PACK EXPO International 2014 convened in Chicago from November 2 through 5, bringing flexible packaging material suppliers, converters, and brand owners together for North America's largest processing and packaging trade event. Flex Films (USA) Inc., part of UFlex Limited, used the show to highlight source reduction achievements enabled by advanced biaxially oriented polypropylene film technology.
Flex Films and LEHAR Snack Foods collaborated on a pouch featuring a new laminated, metallized structure achieving 23 percent less material compared with the prior format. Flex Films' 8-micron BOPP film—described as suitable for printing and lamination and among the thinnest commercially demonstrated structures at the time—received primary credit for the gauge reduction.
Downgauging BOPP while maintaining barrier, stiffness, and printability required coordinated adjustments across extrusion orientation parameters, ink adhesion systems, and lamination adhesive selection. Converters visiting the Flex Films booth examined how extreme gauge reduction shifted seal window requirements and pouch-forming tolerance at VFFS and HFFS lines.

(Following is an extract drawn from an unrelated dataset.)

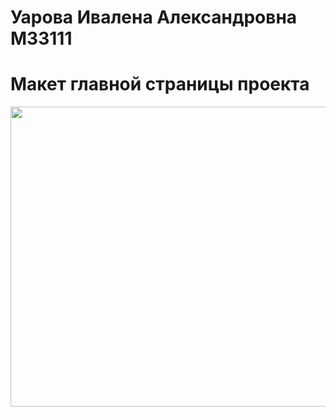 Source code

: # Уарова Ивалена Александровна М33111
  # Макет главной страницы проекта
<img src = "https://github.com/uarsavv/web_5_sem/assets/93010355/eb96d679-f30d-48b6-96a3-0f4a1ad8f4f9.png" width="650" height="480">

Source reduction aligned with broader PACK EXPO 2014 sustainability messaging: brand owners sought measurable material-weight reductions per package unit rather than declarative green labeling without quantified performance data. Film suppliers competing on micron thickness needed run-length validation data to support converter qualification trials.
For equipment buyers, ultra-thin BOPP programs reinforced the importance of tension control, nip pressure consistency, and slitter knife condition—process variables that become more critical as film gauge approaches single-digit microns and edge defects propagate to customer forming lines.